Showing 3 changed files with 83 additions and 5 deletions.
diff --git a/...ice-analytics/src/main/java/org/hisp/dhis/analytics/event/data/EnrollmentQueryHelper.java b/...ice-analytics/src/main/java/org/hisp/dhis/analytics/event/data/EnrollmentQueryHelper.java
@@ -45,6 +45,7 @@
 import org.hisp.dhis.common.DimensionalItemObject;
 import org.hisp.dhis.common.DimensionalObject;
 import org.hisp.dhis.common.GridHeader;
+import org.hisp.dhis.common.QueryItem;
 import org.hisp.dhis.organisationunit.OrganisationUnit;
 import org.hisp.dhis.period.Period;
 
@@ -91,6 +92,38 @@ public static Set<String> getHeaderColumns(List<GridHeader> headers, String sql)

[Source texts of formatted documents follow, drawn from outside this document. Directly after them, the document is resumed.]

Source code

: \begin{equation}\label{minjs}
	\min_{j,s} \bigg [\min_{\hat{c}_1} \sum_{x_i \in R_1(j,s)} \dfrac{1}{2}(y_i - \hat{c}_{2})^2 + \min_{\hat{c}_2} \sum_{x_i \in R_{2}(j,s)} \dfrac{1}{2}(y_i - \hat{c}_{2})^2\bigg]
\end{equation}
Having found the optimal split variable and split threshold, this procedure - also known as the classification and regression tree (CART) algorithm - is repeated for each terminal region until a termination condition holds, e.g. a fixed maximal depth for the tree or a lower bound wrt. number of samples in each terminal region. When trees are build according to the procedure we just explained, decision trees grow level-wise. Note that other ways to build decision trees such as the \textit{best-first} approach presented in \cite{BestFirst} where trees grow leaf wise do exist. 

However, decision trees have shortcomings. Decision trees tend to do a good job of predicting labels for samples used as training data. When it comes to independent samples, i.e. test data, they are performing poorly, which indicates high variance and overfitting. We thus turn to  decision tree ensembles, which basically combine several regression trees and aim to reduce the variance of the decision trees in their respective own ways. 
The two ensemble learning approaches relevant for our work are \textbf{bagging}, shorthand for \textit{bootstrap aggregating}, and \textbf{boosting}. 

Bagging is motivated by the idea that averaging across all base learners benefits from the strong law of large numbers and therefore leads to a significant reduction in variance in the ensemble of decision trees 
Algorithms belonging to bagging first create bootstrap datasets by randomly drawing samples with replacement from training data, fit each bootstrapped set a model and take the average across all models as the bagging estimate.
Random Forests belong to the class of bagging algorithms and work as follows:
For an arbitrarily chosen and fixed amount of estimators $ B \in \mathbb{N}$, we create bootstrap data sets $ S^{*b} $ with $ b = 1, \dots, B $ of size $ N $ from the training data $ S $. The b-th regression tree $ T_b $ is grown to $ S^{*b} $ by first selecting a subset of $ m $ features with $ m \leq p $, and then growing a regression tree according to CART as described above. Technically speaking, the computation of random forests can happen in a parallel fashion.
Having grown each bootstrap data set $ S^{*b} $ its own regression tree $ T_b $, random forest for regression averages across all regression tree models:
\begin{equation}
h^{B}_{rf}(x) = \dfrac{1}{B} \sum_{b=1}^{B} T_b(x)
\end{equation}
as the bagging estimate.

     return headerColumns;
   }
 
+  /**
+   * Based on the given headers and params, it returns a set of respective database columns. If the
+   * header contains an column name that references a program stage item, it will be skipped.
+   * Program Stage items are handled as separate CTE.
+   *
+   * @param headers the list of {@link GridHeader}.

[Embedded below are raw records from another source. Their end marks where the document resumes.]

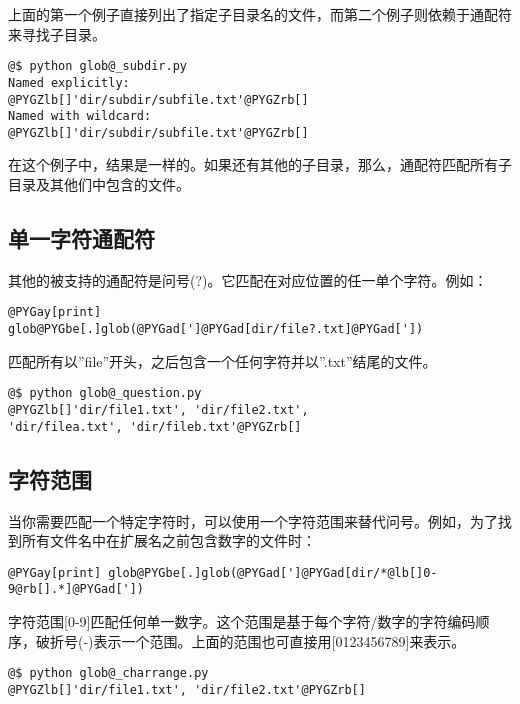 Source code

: \documentclass[a4paper,10pt,english]{manual}
\begin{document}
上面的第一个例子直接列出了指定子目录名的文件，而第二个例子则依赖于通配符来寻找子目录。

\begin{Verbatim}[commandchars=@\[\]]
@$ python glob@_subdir.py
Named explicitly:
@PYGZlb[]'dir/subdir/subfile.txt'@PYGZrb[]
Named with wildcard:
@PYGZlb[]'dir/subdir/subfile.txt'@PYGZrb[]
\end{Verbatim}

在这个例子中，结果是一样的。如果还有其他的子目录，那么，通配符匹配所有子目录及其他们中包含的文件。


\subsection{单一字符通配符}

其他的被支持的通配符是问号(?)。它匹配在对应位置的任一单个字符。例如：

\begin{Verbatim}[commandchars=@\[\]]
@PYGay[print] glob@PYGbe[.]glob(@PYGad[']@PYGad[dir/file?.txt]@PYGad['])
\end{Verbatim}

匹配所有以''file''开头，之后包含一个任何字符并以''.txt''结尾的文件。

\begin{Verbatim}[commandchars=@\[\]]
@$ python glob@_question.py
@PYGZlb[]'dir/file1.txt', 'dir/file2.txt',
'dir/filea.txt', 'dir/fileb.txt'@PYGZrb[]
\end{Verbatim}


\subsection{字符范围}

当你需要匹配一个特定字符时，可以使用一个字符范围来替代问号。例如，为了找到所有文件名中在扩展名之前包含数字的文件时：

\begin{Verbatim}[commandchars=@\[\]]
@PYGay[print] glob@PYGbe[.]glob(@PYGad[']@PYGad[dir/*@lb[]0-9@rb[].*]@PYGad['])
\end{Verbatim}

字符范围{[}0-9{]}匹配任何单一数字。这个范围是基于每个字符/数字的字符编码顺序，破折号(-)表示一个范围。上面的范围也可直接用{[}0123456789{]}来表示。

\begin{Verbatim}[commandchars=@\[\]]
@$ python glob@_charrange.py
@PYGZlb[]'dir/file1.txt', 'dir/file2.txt'@PYGZrb[]
\end{Verbatim}
\end{document}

+   * @param params the {@link EventQueryParams}.
+   * @return the set of database columns.
+   */
+  public static Set<String> getHeaderColumns(List<GridHeader> headers, EventQueryParams params) {
+    Set<String> headerColumns = new LinkedHashSet<>();
+    List<String> itemsToSkip =
+        params.getItems().stream()
+            .filter(QueryItem::hasProgramStage)
+            .map(item -> "%s.%s".formatted(item.getProgramStage().getUid(), item.getItemId()))
+            .toList();
+
+    for (GridHeader header : headers) {
+      String headerName = header.getName();
+
+      if (!headerName.equalsIgnoreCase(COL_VALUE)

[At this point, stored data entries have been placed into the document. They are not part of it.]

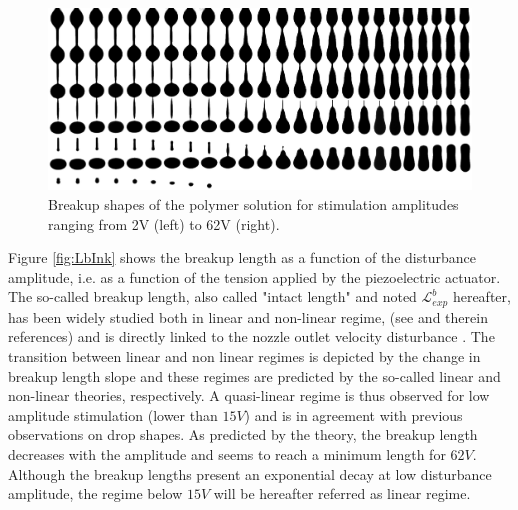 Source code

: \documentclass[onecolumn, 12pt]{asme2ej}
\begin{document}
\begin{figure}[h]
    \centering
    \includegraphics[width=15cm]{Figures/Fig2.eps}
    \caption{Breakup shapes of the polymer solution for stimulation amplitudes ranging from 2V (left) to 62V (right).} 
    \label{fig:expAll}
\end{figure}
Figure \ref{fig:LbInk} shows the breakup length as a function of the disturbance amplitude, i.e. as a function of the tension applied by the piezoelectric actuator. The so-called breakup length, also called "intact length" and noted $\mathcal{L}^b_{exp}$ hereafter, has been widely studied both in linear and non-linear regime, (see \cite{eggers2008physics} and therein references) and is directly linked to the nozzle outlet velocity disturbance \cite{pimbley1977satellite,rosello2018influence}. The transition between linear and non linear regimes is depicted by the change in breakup length slope and these regimes are predicted by the so-called linear and non-linear theories, respectively. A quasi-linear regime is thus observed for low  amplitude stimulation (lower than $15V$) and is in agreement with previous observations on drop shapes.
As predicted by the theory, the breakup length decreases with the amplitude and seems to reach a minimum length for $62V$. Although the breakup lengths present an exponential decay at low disturbance amplitude, the regime below $15V$ will be hereafter referred as linear regime.
\end{document}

+          && !headerName.equalsIgnoreCase(PERIOD_DIM_ID)
+          && !headerName.equalsIgnoreCase(ORGUNIT_DIM_ID)) {
+        if (!itemsToSkip.contains(headerName)) {
+          headerColumns.add(headerName);
+        }
+      }
+    }
+
+    return headerColumns;
+  }
+
   /**
    * Based on the given params, it returns a set of respective database columns representing org.
    * unit levels.

diff --git a/...tics/src/main/java/org/hisp/dhis/analytics/event/data/JdbcEnrollmentAnalyticsManager.java b/...tics/src/main/java/org/hisp/dhis/analytics/event/data/JdbcEnrollmentAnalyticsManager.java
@@ -34,6 +34,7 @@
 import static org.hisp.dhis.analytics.DataType.BOOLEAN;
 import static org.hisp.dhis.analytics.common.CteContext.ENROLLMENT_AGGR_BASE;
 import static org.hisp.dhis.analytics.common.CteUtils.computeKey;
+import static org.hisp.dhis.analytics.event.data.EnrollmentQueryHelper.getHeaderColumns;
 import static org.hisp.dhis.analytics.event.data.OrgUnitTableJoiner.joinOrgUnitTables;
 import static org.hisp.dhis.analytics.util.AnalyticsUtils.withExceptionHandling;
 import static org.hisp.dhis.common.DataDimensionType.ATTRIBUTE;
@@ -1000,18 +1001,49 @@ private CteContext getCteDefinitions(EventQueryParams params) {
     return getCteDefinitions(params, null);
   }
 
-  private List<String> addBaseAggregationCte(CteContext cteContext, EventQueryParams params) {
+  /**
+   * Constructs the SQL query for the `enrollment_aggr_base` Common Table Expression (CTE).
+   *
+   * <p>The `enrollment_aggr_base` CTE is a foundational component of an analytical query. It
+   * extracts a filtered subset of enrollment data from the target `analytics_enrollment_*` table
+   * based on specific criteria.
+   *
+   * <p>This CTE serves as the "base" dataset for subsequent operations in the query, such as
+   * event-level processing and aggregations. By applying these filters early, the CTE ensures that
+   * only relevant records are passed to downstream processes, improving query efficiency.
+   *
+   * <h3>Purpose</h3>
+   *
+   * The primary purpose of this CTE is to:
+   *
+   * <ul>
+   *   <li>Reduce the size of the dataset by applying restrictive filters.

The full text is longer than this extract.